There have been holidays when I couldn’t bear to face this sort of thing. It was just too hard on me at that time, and I don’t feel guilty about skipping out. It was not a selfish tactic, but again, one to preserve the sanity that I still had. I didn’t want to walk around with tears in my eyes all day; that would really make my relatives wonder. So, to protect their enjoyment of the holiday, and hopefully mine, I ran away. Funny thing is, no matter where I ran, my problems seemed to follow me. 
 
Finally, I realized that it came down to a choice: either spend the entire Christmas season locked up in my room with no outside contact, or face my demons. The question was, how could I really enjoy Christmas if I had forgotten its true meaning? I had spent so long thinking about getting pregnant, trying to get pregnant and noticing others who were pregnant, I forgot to notice the really important things.
 
My mother bought me a necklace that I have worn around my neck through my hardest times. It has a saying on it that really touches my heart. “Every day matters. Measure not the milestones, but the moments.” Isn’t that what Christmas is about?

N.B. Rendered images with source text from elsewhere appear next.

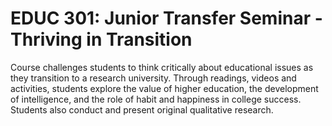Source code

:# EDUC 301: Junior Transfer Seminar - Thriving in Transition

Course challenges students to think critically about educational issues as they transition to a research university. Through readings, videos and activities, students explore the value of higher education, the development of intelligence, and the role of habit and happiness in college success. Students also conduct and present original qualitative research.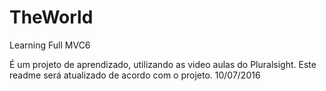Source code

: # TheWorld
Learning Full MVC6

É um projeto de aprendizado, utilizando as video aulas do Pluralsight.
Este readme será atualizado de acordo com o projeto.
10/07/2016
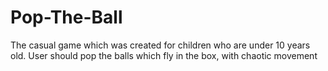 # Pop-The-Ball
The casual game which was created for children who are under 10 years old. User should pop the balls which fly in the box, with chaotic movement
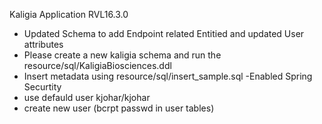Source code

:Kaligia Application
RVL16.3.0
- Updated Schema to add Endpoint related Entitied and updated User attributes
-   Please create a new kaligia schema and run the resource/sql/KaligiaBiosciences.ddl
-   Insert metadata using resource/sql/insert_sample.sql
-Enabled Spring Securtity
- use defauld user kjohar/kjohar
- create new user (bcrpt passwd in user tables)
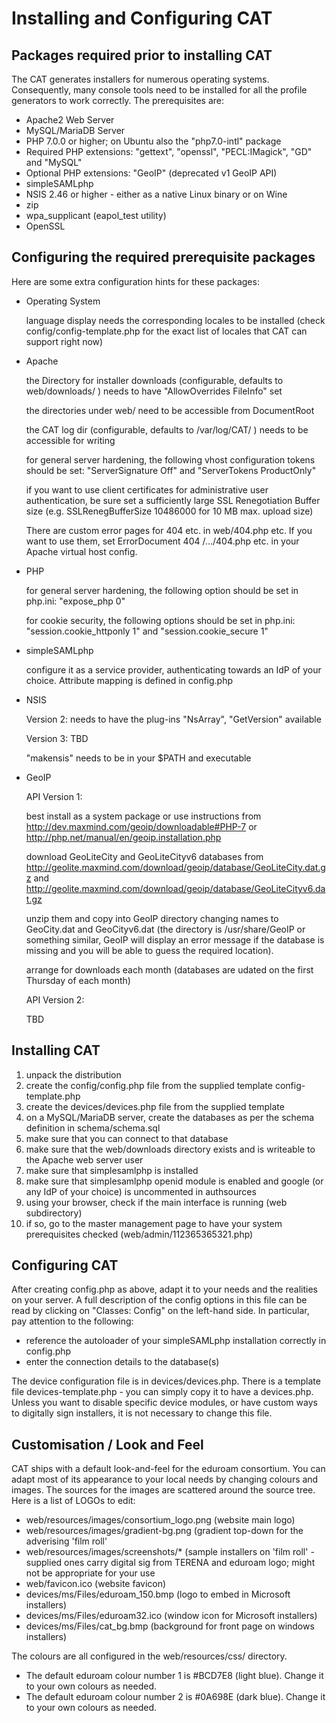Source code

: Installing and Configuring CAT
==============================

Packages required prior to installing CAT
-----------------------------------------
The CAT generates installers for numerous operating systems. Consequently, many console tools need to be installed for all the profile generators to work correctly. The prerequisites are:

* Apache2 Web Server
* MySQL/MariaDB Server
* PHP 7.0.0 or higher; on Ubuntu also the "php7.0-intl" package
* Required PHP extensions: "gettext", "openssl", "PECL:IMagick", "GD" and "MySQL"
* Optional PHP extensions: "GeoIP" (deprecated v1 GeoIP API)
* simpleSAMLphp
* NSIS 2.46 or higher - either as a native Linux binary or on Wine
* zip
* wpa_supplicant (eapol_test utility)
* OpenSSL

Configuring the required prerequisite packages
----------------------------------------------
Here are some extra configuration hints for these packages:

* Operating System

	language display needs the corresponding locales to be installed (check config/config-template.php for the exact list of locales that CAT can support right now)
* Apache

	the Directory for installer downloads (configurable, defaults to web/downloads/ ) needs to have "AllowOverrides FileInfo" set

	the directories under web/ need to be accessible from DocumentRoot
	
	the CAT log dir (configurable, defaults to /var/log/CAT/ ) needs to be accessible for writing
	
	for general server hardening, the following vhost configuration tokens should be set: "ServerSignature Off" and "ServerTokens ProductOnly"
	
	if you want to use client certificates for administrative user authentication, be sure set a sufficiently large SSL Renegotiation Buffer size (e.g. SSLRenegBufferSize 10486000 for 10 MB max. upload size)
	
	There are custom error pages for 404 etc. in web/404.php etc. If you want to use them, set ErrorDocument 404 /.../404.php etc. in your Apache virtual host config.
* PHP

	for general server hardening, the following option should be set in php.ini: "expose_php 0"

	for cookie security, the following options should be set in php.ini: "session.cookie_httponly 1" and "session.cookie_secure 1"
* simpleSAMLphp

	configure it as a service provider, authenticating towards an IdP of your choice. Attribute mapping is defined in config.php
* NSIS

	Version 2: needs to have the plug-ins "NsArray", "GetVersion" available

	Version 3: TBD
	
	"makensis" needs to be in your $PATH and executable
* GeoIP

	API Version 1:

	best install as a system package or use instructions from http://dev.maxmind.com/geoip/downloadable#PHP-7 or http://php.net/manual/en/geoip.installation.php
	
	download GeoLiteCity and GeoLiteCityv6 databases from http://geolite.maxmind.com/download/geoip/database/GeoLiteCity.dat.gz and http://geolite.maxmind.com/download/geoip/database/GeoLiteCityv6.dat.gz
	
	unzip them and copy into GeoIP directory changing names to GeoCity.dat and GeoCityv6.dat (the directory is /usr/share/GeoIP or something similar, GeoIP will display an error message if the database is missing and you will be able to guess the required location).
	
	arrange for downloads each month (databases are udated on the first Thursday of each month)
	
	API Version 2:
	
	TBD

Installing CAT
--------------
1.  unpack the distribution
2.  create the config/config.php file from the supplied template config-template.php
3.  create the devices/devices.php file from the supplied template
4.  on a MySQL/MariaDB server, create the databases as per the schema definition in schema/schema.sql
5.  make sure that you can connect to that database
6.  make sure that the web/downloads directory exists and is writeable to the Apache web server user
7.  make sure that simplesamlphp is installed
8.  make sure that simplesamlphp openid module is enabled and google (or any IdP of your choice) is uncommented in authsources
9.  using your browser, check if the main interface is running (web subdirectory)
10. if so, go to the master management page to have your system prerequisites checked (web/admin/112365365321.php)

Configuring CAT
---------------
After creating config.php as above, adapt it to your needs and the realities on your server. A full description of the config options in this file can be read by clicking on "Classes: Config" on the left-hand side. In particular, pay attention to the following:

* reference the autoloader of your simpleSAMLphp installation correctly in config.php
* enter the connection details to the database(s)

The device configuration file is in devices/devices.php. There is a template file devices-template.php - you can simply copy it to have a devices.php. Unless you want to disable specific device modules, or have custom ways to digitally sign installers, it is not necessary to change this file.

Customisation / Look and Feel
-----------------------------
CAT ships with a default look-and-feel for the eduroam consortium. You can adapt most of its appearance to your local needs by changing colours and images. The sources for the images are scattered around the source tree. Here is a list of LOGOs to edit:

* web/resources/images/consortium_logo.png (website main logo)
* web/resources/images/gradient-bg.png (gradient top-down for the adverising 'film roll'
* web/resources/images/screenshots/* (sample installers on 'film roll' - supplied ones carry digital sig from TERENA and eduroam logo; might not be appropriate for your use
* web/favicon.ico (website favicon)
* devices/ms/Files/eduroam_150.bmp (logo to embed in Microsoft installers)
* devices/ms/Files/eduroam32.ico (window icon for Microsoft installers)
* devices/ms/Files/cat_bg.bmp (background for front page on windows installers)

The colours are all configured in the web/resources/css/ directory.

* The default eduroam colour number 1 is #BCD7E8 (light blue). Change it to your own colours as needed.
* The default eduroam colour number 2 is #0A698E (dark blue). Change it to your own colours as needed.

It’s not about how far we’ve come since last time we got together, or where we’re going next. It’s about enjoying all those little things we often overlook, like noticing the stars on a clear, snow- covered night, or the silence of just you and your spouse breathing as you take it all in.
 
Perhaps it’s the look of gratitude from a stranger on the street when you take just a little more time to be kind. Or the hope you give someone by just being a friend. Maybe it’s the sparkle in your nephew’s eyes as he opens his Christmas gift from you. He may not understand how you’re feeling or that it may have hurt just to buy him the gift, but you will certainly know you are loved, if you look hard enough.
 
I’ve come to realize that for me, Christmas is about others. It’s about wishing for peace, hope and love. I think we all have searched for peace, and we all have hoped beyond measure. If we can focus on love, then hope and peace will follow. We might just touch someone else’s life in the process.
 
This is the fourth Christmas since my husband and I started trying. Finally, after all these years, we have a little bundle of joy on the way. It hasn’t been an easy road to get here, but it makes it all the sweeter. I tell you this to give you hope. 
 
It took all this time for me to understand that finding peace with my circumstances and holding on to hope when all else seemed to fail didn’t come from within, but by reaching out. When my life seemed to barrel out of control, the one thing I had a say in was how I treated others. When I took the time to really look inside their lives, to really listen to what they were saying, I realized that they had demons too – just different ones. 
 
For me, this Christmas is going to be a fantastic one. Not just because we are expecting a little one, but because of all the exciting things I plan to do this year. I want to be a secret Santa. I want to take my nieces skating. I would love it if I could get a group together to go caroling, and a moonlight stroll with my husband isn’t out of the question either. I want to spend an afternoon baking cookies with my mom (without eating all the cookie dough) and have afternoon tea with my grandmother. I want more of the moments that I can’t get back once they’re spent, and more memories that will carry me through even the toughest times. 
 
Now that’s my Christmas… what about yours?